The data:
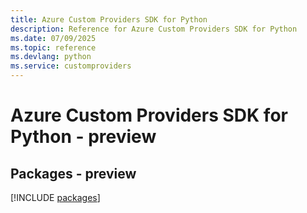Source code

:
```yaml
---
title: Azure Custom Providers SDK for Python
description: Reference for Azure Custom Providers SDK for Python
ms.date: 07/09/2025
ms.topic: reference
ms.devlang: python
ms.service: customproviders
---
```

# Azure Custom Providers SDK for Python - preview
## Packages - preview
[!INCLUDE [packages](custom-providers-index.md)]
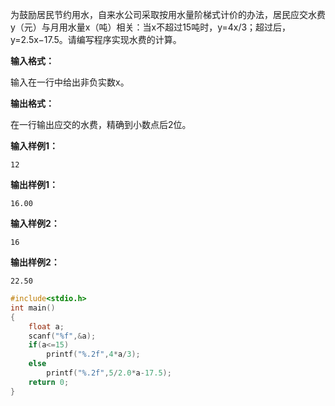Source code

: 为鼓励居民节约用水，自来水公司采取按用水量阶梯式计价的办法，居民应交水费y（元）与月用水量x（吨）相关：当x不超过15吨时，y=4x/3；超过后，y=2.5x−17.5。请编写程序实现水费的计算。

**输入格式：**

输入在一行中给出非负实数x。

**输出格式：**

在一行输出应交的水费，精确到小数点后2位。

**输入样例1：**

`12`

**输出样例1：**

`16.00`

**输入样例2：**

`16`

**输出样例2：**

`22.50`

```c
#include<stdio.h>
int main()
{
    float a;
    scanf("%f",&a);
    if(a<=15)
        printf("%.2f",4*a/3);
    else
        printf("%.2f",5/2.0*a-17.5);
    return 0;
}
```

Work required: Repeat the material above verbatim, with no pictures in the output.

Result for this task:
Source code

:
```yaml
---
title: Azure Custom Providers SDK for Python
description: Reference for Azure Custom Providers SDK for Python
ms.date: 07/09/2025
ms.topic: reference
ms.devlang: python
ms.service: customproviders
---
```

# Azure Custom Providers SDK for Python - preview
## Packages - preview
[!INCLUDE [packages](custom-providers-index.md)]
Source code

: 为鼓励居民节约用水，自来水公司采取按用水量阶梯式计价的办法，居民应交水费y（元）与月用水量x（吨）相关：当x不超过15吨时，y=4x/3；超过后，y=2.5x−17.5。请编写程序实现水费的计算。

**输入格式：**

输入在一行中给出非负实数x。

**输出格式：**

在一行输出应交的水费，精确到小数点后2位。

**输入样例1：**

`12`

**输出样例1：**

`16.00`

**输入样例2：**

`16`

**输出样例2：**

`22.50`

```c
#include<stdio.h>
int main()
{
    float a;
    scanf("%f",&a);
    if(a<=15)
        printf("%.2f",4*a/3);
    else
        printf("%.2f",5/2.0*a-17.5);
    return 0;
}
```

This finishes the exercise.